Karayalçın, "İmamoğlu’na yönelik yoğun bir karalama kampanyası var. Daha önce böylesine tanık oldunuz mu?" sorusuna "Hayır, daha önce bu kadarı değildi. Bugünkü gibi kitleselleşmiş değildi. Birçok şey şimdi altüst oldu. Ancak buradan yeni bir siyasal dil geliştirip yeni bir başlangıç gerçekleştirebileceğimizi düşünüyorum. Devlet televizyonu bir facia bu konuda. Muhalefetin ulaşması gerçekten çok zor. Her açıdan siyasetin önünde ciddi kısıtlamalar var" yanıtını verdi.
'KENTSEL DÖNÜŞÜM İLE GELİR DAĞILIMI İYİLEŞTİRİLEBİLİR'
"Ekrem Bey’in çalışmalarında konunun özünü çok iyi gördüklerini, atılması gereken adımları doğru attıklarını düşünüyorum" diyen Karayalçın, şunları söyledi:
"Bunların dışında kent insanının proje tercihlerinde bir değişiklik olduğunu düşündüğümü ifade etmiştim. 1989’da 1990’da kent insanlarının beklentileri metroydu. Aradan 30 yıl geçti şimdi insanlarımızın beklentileri kentsel dönüşüm projeleri.

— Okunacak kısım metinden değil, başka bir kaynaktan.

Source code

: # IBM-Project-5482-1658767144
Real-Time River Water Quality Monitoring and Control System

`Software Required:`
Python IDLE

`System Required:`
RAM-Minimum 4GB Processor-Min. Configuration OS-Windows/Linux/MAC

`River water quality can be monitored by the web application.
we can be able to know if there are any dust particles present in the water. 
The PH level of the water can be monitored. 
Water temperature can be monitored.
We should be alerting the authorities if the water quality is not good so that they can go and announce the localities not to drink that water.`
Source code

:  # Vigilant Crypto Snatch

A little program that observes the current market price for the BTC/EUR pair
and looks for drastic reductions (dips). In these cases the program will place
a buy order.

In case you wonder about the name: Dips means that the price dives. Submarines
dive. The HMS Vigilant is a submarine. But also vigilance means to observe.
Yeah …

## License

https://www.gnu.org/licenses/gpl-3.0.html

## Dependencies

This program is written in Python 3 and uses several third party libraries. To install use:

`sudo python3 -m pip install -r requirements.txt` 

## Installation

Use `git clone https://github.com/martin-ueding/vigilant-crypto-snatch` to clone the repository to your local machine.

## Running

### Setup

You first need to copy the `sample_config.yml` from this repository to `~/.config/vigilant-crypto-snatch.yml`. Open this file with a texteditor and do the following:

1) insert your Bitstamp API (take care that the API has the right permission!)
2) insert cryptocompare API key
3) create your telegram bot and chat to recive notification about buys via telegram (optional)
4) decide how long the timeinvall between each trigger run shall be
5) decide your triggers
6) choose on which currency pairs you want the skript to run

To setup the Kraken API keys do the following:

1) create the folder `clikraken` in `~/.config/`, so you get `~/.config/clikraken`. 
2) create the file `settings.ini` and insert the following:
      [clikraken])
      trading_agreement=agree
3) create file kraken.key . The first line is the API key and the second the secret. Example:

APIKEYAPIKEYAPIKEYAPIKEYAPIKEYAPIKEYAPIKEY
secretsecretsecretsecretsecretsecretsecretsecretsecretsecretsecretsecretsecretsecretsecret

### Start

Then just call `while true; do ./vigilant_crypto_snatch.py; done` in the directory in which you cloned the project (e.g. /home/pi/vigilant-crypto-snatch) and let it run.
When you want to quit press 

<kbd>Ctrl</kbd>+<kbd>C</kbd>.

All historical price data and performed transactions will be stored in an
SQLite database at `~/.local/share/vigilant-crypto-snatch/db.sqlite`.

Bu projelerin gelir dağılımını iyileştirecek şekilde, yerel demokrasiyi güçlendirecek ve insanları hemşerileştirecek şekilde tasarlanması olanaklı. Kentsel dönüşüm ile gelir dağılımını iyileştirebilir, birkaç kademe birden yükseltebilirsiniz. Bu üç şey çok önemli."
Karayalçın, 23 Haziran'da tekrarlanacak İstanbul Büyükşehir Belediye Başkanlığı seçimleriyle ilgili, "YSK’nın 31 Mart sonrası böyle bir karar vereceğini hiç düşünmüyordum. Böyle bir gerekçeyle verilmesine de bir yurttaş olarak daha çok üzüldüm. 23 Haziran’dan sonra YSK nasıl bir tavır koyar, onu bilemem ama Ekrem Bey’in, çok özel birtakım işler yapılmazsa daha büyük farkla seçimi alacağına inanıyorum. O bu ülkede yeni bir dönemdir. İnsanların, eleştirilerini dile getirme bağlamında gözü pek hale geldiği bir dönemin içine girilecektir. AKP ile İstanbul’un bağlantısının koparılması Türkiye ekonomisinde yeni bir dönemi başlatacaktır. Aslında AKP bunu görüp seçim sonuçlarını içine sindirirse, bu da yeni bir dönemin olumlu anlamda başlatılmasına katkı sunacaktır. 23 Haziran’dan sonra her şey güzel olacak diyorum" yorumunda bulundu.